[Records from a data source]
Segment Open
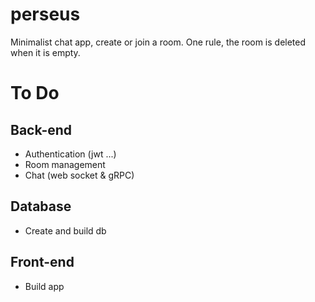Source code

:# perseus
Minimalist chat app, create or join a room. One rule, the room is deleted when it is empty.

# To Do
## Back-end
* Authentication (jwt ...)
* Room management
* Chat (web socket & gRPC)
## Database
* Create and build db
## Front-end
* Build app
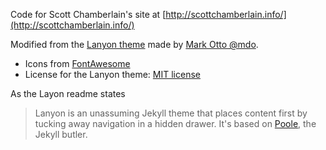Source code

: Code for Scott Chamberlain's site at [http://scottchamberlain.info/](http://scottchamberlain.info/)

Modified from the [Lanyon theme](https://github.com/poole/poole) made by [Mark Otto @mdo](https://github.com/mdo).

* Icons from [FontAwesome](http://fortawesome.github.io/Font-Awesome/)
* License for the Lanyon theme: [MIT license](LICENSE.md)

As the Layon readme states

> Lanyon is an unassuming Jekyll theme that places content first by tucking away navigation in a hidden drawer. It's based on [Poole](http://getpoole.com), the Jekyll butler.
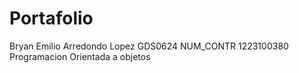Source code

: # Portafolio
Bryan Emilio Arredondo Lopez 
GDS0624
NUM_CONTR 1223100380
Programacion Orientada a objetos
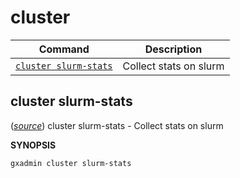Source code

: # cluster

Command | Description
------- | -----------
[`cluster slurm-stats`](#cluster-slurm-stats) | Collect stats on slurm

## cluster slurm-stats

([*source*](https://github.com/galaxyproject/gxadmin/search?q=cluster_slurm-stats&type=Code))
cluster slurm-stats -  Collect stats on slurm

**SYNOPSIS**

    gxadmin cluster slurm-stats


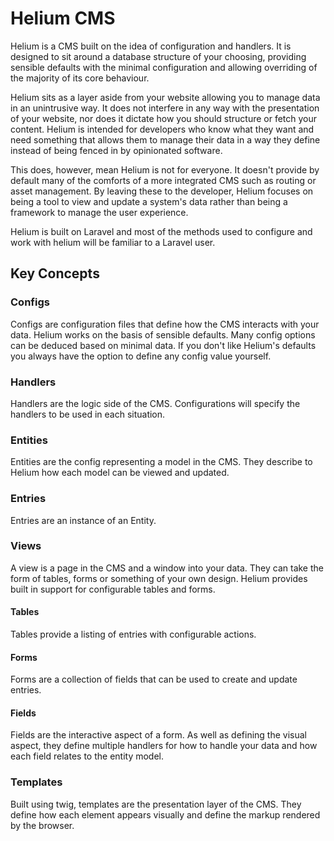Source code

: # Helium CMS

Helium is a CMS built on the idea of configuration and handlers. It is designed to sit around a database structure of your choosing, providing sensible defaults with the minimal configuration and allowing overriding of the majority of its core behaviour.

Helium sits as a layer aside from your website allowing you to manage data in an unintrusive way. It does not interfere in any way with the presentation of your website, nor does it dictate how you should structure or fetch your content. Helium is intended for developers who know what they want and need something that allows them to manage their data in a way they define instead of being fenced in by opinionated software. 

This does, however, mean Helium is not for everyone. It doesn't provide by default many of the comforts of a more integrated CMS such as routing or asset management. By leaving these to the developer, Helium focuses on being a tool to view and update a system's data rather than being a framework to manage the user experience.

Helium is built on Laravel and most of the methods used to configure and work with helium will be familiar to a Laravel user.

## Key Concepts

### Configs
Configs are configuration files that define how the CMS interacts with your data. Helium works on the basis of sensible defaults. Many config options can be deduced based on minimal data. If you don't like Helium's defaults you always have the option to define any config value yourself.

### Handlers
Handlers are the logic side of the CMS. Configurations will specify the handlers to be used in each situation.

### Entities
Entities are the config representing a model in the CMS. They describe to Helium how each model can be viewed and updated.

### Entries
Entries are an instance of an Entity.

### Views
A view is a page in the CMS and a window into your data. They can take the form of tables, forms or something of your own design. Helium provides built in support for configurable tables and forms.

#### Tables
Tables provide a listing of entries with configurable actions.

#### Forms
Forms are a collection of fields that can be used to create and update entries.

#### Fields
Fields are the interactive aspect of a form. As well as defining the visual aspect, they define multiple handlers for how to handle your data and how each field relates to the entity model.

### Templates
Built using twig, templates are the presentation layer of the CMS. They define how each element appears visually and define the markup rendered by the browser.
Segment Closed
Task directions — Wherever the word "management" turns up in the records, copy out the line it is on.

Output —
* Room management
This does, however, mean Helium is not for everyone. It doesn't provide by default many of the comforts of a more integrated CMS such as routing or asset management. By leaving these to the developer, Helium focuses on being a tool to view and update a system's data rather than being a framework to manage the user experience.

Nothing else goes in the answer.